Sotto la baita di destra dell'alpe la traccia, segnalata, scende ripida sul fianco del dosso e raggiunge le alpi Tecciali e Primalfieno, che si costeggiano a destra. La prosecuzione della discesa deve avvenire sempre tendendo a destra, per evitare di scendere in val Schiesone: ci si ritrova alla fine all'alpe Prato del Conte. Il vantaggio di questa variante è che permette di ammirare l'impressionante e tristemente celebre (nella storia dell'alpinismo) parete nord del pizzo di Prata, che fu risalita per la prima volta, anche se non ve n'è la prova certa, dalla singolarissima figura di prete-alpinista don Buzzetti.

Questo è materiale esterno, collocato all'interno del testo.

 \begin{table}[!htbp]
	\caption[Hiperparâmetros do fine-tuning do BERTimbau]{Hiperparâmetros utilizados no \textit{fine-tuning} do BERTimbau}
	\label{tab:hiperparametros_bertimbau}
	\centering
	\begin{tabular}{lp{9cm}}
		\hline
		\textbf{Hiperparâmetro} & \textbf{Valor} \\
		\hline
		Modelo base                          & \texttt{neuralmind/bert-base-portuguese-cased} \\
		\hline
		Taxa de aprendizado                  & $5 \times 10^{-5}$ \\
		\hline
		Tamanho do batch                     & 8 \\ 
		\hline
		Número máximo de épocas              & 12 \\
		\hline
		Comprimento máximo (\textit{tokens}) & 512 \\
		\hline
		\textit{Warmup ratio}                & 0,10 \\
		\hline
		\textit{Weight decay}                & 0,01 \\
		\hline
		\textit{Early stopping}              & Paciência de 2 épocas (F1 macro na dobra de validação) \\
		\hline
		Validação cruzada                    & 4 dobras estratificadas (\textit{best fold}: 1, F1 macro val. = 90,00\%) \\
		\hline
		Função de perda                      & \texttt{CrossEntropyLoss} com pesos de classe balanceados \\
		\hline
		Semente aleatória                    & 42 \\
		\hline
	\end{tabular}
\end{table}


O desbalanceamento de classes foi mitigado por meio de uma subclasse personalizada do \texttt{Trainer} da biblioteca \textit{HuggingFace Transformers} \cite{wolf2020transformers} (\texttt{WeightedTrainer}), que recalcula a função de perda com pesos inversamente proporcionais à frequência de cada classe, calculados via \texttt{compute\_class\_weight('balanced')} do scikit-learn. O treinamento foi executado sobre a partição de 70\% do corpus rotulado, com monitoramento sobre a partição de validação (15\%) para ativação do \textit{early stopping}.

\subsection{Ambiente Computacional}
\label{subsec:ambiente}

Vale la pena di cogliere l'occasione per raccontare la sua storia, che ci riporta alla chiesetta di Uschione. Proprio qui, infatti, domenica 15 luglio 1934 è atteso, per la funzione domenicale, don Giuseppe Buzzetti: ma la sua inconfondibile figura, austera, schiva, claudicante, non compare.
Il sacerdote, forte tempra di alpinista, era partito da Chiavenna il giovedì precedente e, compiuta una lunghissima traversata, aveva raggiunto la bocchetta di Sceroia, che, a 2714 metri, congiunge la valle Alpigia (laterale della Val Codera) alla Val Porcellizzo, in Val Masino, per poi scendere al rifugio Gianetti. Questa sola notizia ci può far capire che tempra d’uomo fosse: una camminata del genere, che comporta ben più di 2000 metri di dislivello, richiede doti di resistenza a dir poco fuor del comune.

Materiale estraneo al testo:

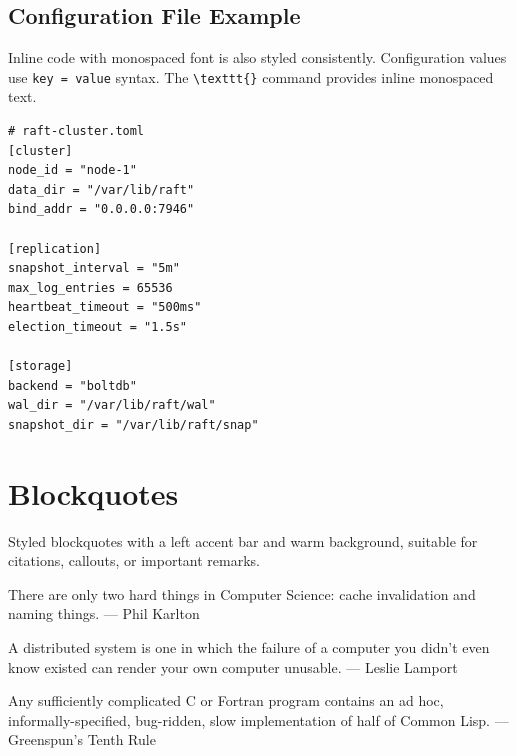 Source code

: \documentclass[12pt]{article}
\begin{document}
\subsection{Configuration File Example}
Inline code with monospaced font is also styled consistently.
Configuration values use \texttt{key = value} syntax.
The \texttt{\textbackslash texttt\{\}} command provides inline
monospaced text.

\begin{lstlisting}[language={}, caption={Cluster configuration file}]
# raft-cluster.toml
[cluster]
node_id = "node-1"
data_dir = "/var/lib/raft"
bind_addr = "0.0.0.0:7946"

[replication]
snapshot_interval = "5m"
max_log_entries = 65536
heartbeat_timeout = "500ms"
election_timeout = "1.5s"

[storage]
backend = "boltdb"
wal_dir = "/var/lib/raft/wal"
snapshot_dir = "/var/lib/raft/snap"
\end{lstlisting}

\section{Blockquotes}

Styled blockquotes with a left accent bar and warm background,
suitable for citations, callouts, or important remarks.

\begin{blockquote}
There are only two hard things in Computer Science: cache invalidation
and naming things. --- Phil Karlton
\end{blockquote}

\vspace{6pt}

\begin{blockquote}
A distributed system is one in which the failure of a computer you
didn't even know existed can render your own computer unusable.
--- Leslie Lamport
\end{blockquote}

\vspace{6pt}

\begin{blockquote}
Any sufficiently complicated C or Fortran program contains an ad hoc,
informally-specified, bug-ridden, slow implementation of half of
Common Lisp. --- Greenspun's Tenth Rule
\end{blockquote}
\end{document}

Dopo il pernottamento, il giorno seguente sale al pizzo Badile, in solitaria, come era uso fare: si trattava, infatti, anche di una figura di valente alpinista, che aveva legato il suo nome ad imprese destinate ad essere ignorate se non fossero state raccolte dal conte Bonacossa. La più importante era stata la prima ascensione del pizzo di Prata (il Pizzasc, o Pizzun, come lo chiamano a Chiavenna) per la temibilissima parete nord, che incombe con il suo impressionante strapiombo sulla val Schiesone.
Anche il successivo sabato è dedicato ad un’ascensione, nonostante il tempo volga al peggio. A nulla serve il tentativo di dissuasione del gestore del rifugio: don Giuseppe raggiunge la vetta della punta Torelli (m. 3137), e lì viene visto, dal rifugio, per l’ultima volta. Poi, più nulla. Il furioso temporale che si è scatenato sembra averlo inghiottito. Ad Uschione, come detto, lo attendono invano, e subito vengono organizzate le ricerche, senza esito.
Solo con notevole ritardo, circa un mese dopo (il 15 agosto), viene ritrovato, alla bocchetta Torelli, un biglietto che permette di azzardare qualche ipotesi su quanto accaduto. Il biglietto reca scritto: “Don Giuseppe Buzzetti C.A.I. sez. di Chiavenna, da Bresciadiga, passo Sceroia, capanna Gianetti, pizzo Torelli, bocchetto Torelli per Bresciadiga 14-VII-34” (o, secondo altri, “11-VII-34”).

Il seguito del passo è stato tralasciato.